- [Activity]: Both the line containing "그러므로 2차원 실 좌표" and the line containing "것이 아님을 기억하세요." belong to the span. Output exactly that span from the listing below, and nothing outside it.

Dataset content below:

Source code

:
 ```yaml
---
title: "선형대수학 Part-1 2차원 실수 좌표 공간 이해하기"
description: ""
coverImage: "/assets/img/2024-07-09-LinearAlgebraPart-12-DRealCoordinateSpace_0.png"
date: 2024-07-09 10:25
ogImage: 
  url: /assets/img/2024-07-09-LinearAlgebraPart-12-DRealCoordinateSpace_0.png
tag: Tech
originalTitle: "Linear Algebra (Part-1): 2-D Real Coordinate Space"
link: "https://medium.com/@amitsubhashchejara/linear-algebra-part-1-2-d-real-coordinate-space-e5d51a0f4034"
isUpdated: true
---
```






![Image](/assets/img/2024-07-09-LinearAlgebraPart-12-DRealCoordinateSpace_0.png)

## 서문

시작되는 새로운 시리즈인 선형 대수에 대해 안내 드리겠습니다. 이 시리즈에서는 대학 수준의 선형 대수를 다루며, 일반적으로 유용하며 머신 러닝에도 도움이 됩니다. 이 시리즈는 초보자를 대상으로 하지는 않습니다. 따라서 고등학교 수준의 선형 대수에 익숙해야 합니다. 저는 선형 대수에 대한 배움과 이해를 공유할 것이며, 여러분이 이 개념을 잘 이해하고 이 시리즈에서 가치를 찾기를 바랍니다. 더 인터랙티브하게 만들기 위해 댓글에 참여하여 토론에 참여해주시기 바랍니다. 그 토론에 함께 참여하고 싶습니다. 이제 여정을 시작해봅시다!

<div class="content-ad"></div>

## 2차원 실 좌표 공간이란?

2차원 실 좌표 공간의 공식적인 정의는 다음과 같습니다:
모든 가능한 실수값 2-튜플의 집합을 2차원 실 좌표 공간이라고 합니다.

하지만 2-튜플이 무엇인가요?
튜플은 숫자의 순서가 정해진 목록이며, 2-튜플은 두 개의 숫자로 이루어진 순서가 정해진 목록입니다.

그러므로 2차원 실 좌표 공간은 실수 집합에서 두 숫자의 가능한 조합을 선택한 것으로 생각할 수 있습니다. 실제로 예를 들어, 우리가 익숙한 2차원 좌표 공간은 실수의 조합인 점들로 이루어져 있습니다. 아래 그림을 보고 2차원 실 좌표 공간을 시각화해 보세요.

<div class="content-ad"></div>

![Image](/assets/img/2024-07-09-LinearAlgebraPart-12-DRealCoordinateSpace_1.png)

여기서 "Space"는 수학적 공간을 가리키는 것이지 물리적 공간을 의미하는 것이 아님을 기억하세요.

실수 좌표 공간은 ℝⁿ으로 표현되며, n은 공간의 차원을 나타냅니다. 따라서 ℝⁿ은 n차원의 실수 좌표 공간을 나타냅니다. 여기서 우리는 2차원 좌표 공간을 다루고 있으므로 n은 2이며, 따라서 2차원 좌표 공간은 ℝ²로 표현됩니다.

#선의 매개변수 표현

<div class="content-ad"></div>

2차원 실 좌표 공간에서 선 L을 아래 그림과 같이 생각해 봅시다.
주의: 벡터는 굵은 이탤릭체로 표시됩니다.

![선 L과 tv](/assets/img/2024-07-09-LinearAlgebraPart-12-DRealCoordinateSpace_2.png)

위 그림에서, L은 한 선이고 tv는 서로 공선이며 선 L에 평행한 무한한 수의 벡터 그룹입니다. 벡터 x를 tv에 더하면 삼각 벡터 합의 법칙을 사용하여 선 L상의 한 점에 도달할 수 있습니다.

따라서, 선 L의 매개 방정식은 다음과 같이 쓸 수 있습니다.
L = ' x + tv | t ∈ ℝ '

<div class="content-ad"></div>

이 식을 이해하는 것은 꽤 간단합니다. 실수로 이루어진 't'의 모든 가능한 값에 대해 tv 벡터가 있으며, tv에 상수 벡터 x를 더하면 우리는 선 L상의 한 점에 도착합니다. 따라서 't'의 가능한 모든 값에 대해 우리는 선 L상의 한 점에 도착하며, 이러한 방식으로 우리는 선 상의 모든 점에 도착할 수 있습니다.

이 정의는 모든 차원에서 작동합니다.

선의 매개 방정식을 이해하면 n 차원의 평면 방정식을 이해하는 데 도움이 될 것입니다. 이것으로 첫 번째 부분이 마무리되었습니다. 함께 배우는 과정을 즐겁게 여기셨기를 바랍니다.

End of Dataset content.

- [Written answer]:
그러므로 2차원 실 좌표 공간은 실수 집합에서 두 숫자의 가능한 조합을 선택한 것으로 생각할 수 있습니다. 실제로 예를 들어, 우리가 익숙한 2차원 좌표 공간은 실수의 조합인 점들로 이루어져 있습니다. 아래 그림을 보고 2차원 실 좌표 공간을 시각화해 보세요.

<div class="content-ad"></div>

![Image](/assets/img/2024-07-09-LinearAlgebraPart-12-DRealCoordinateSpace_1.png)

여기서 "Space"는 수학적 공간을 가리키는 것이지 물리적 공간을 의미하는 것이 아님을 기억하세요.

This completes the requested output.